Record set:

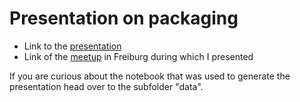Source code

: # Presentation on packaging

* Link to the [presentation](https://thibtrip.github.io/packaging_presentation/#/)
* Link of the [meetup](https://www.meetup.com/fr-FR/Python-User-Group-Freiburg/events/267885800/) in Freiburg during which I presented

If you are curious about the notebook that was used to generate the presentation head over to the subfolder "data".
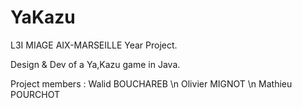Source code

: # YaKazu
L3I MIAGE AIX-MARSEILLE Year Project.

Design & Dev of a Ya,Kazu game in Java.

Project members : 
Walid BOUCHAREB \n
Olivier MIGNOT \n
Mathieu POURCHOT
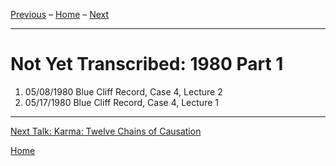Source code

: 
[Previous](1980-04-20-Blue-Cliff-Record-Case-3-Talk-2) – 
[Home](index#1980) – 
[Next](1980-07-01-Karma-Twelve-Chains-Of-Causation)

---
# Not Yet Transcribed: 1980 Part 1

1. 05/08/1980 Blue Cliff Record, Case 4, Lecture 2
1. 05/17/1980 Blue Cliff Record, Case 4, Lecture 1

---
[Next Talk: Karma: Twelve Chains of Causation](1980-07-01-Karma-Twelve-Chains-Of-Causation)

[Home](index#1980)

To do: Across the data, find each line that has "Talk" in it and copy that line.

Response to this exercise:
[Previous](1980-04-20-Blue-Cliff-Record-Case-3-Talk-2) – 
[Next Talk: Karma: Twelve Chains of Causation](1980-07-01-Karma-Twelve-Chains-Of-Causation)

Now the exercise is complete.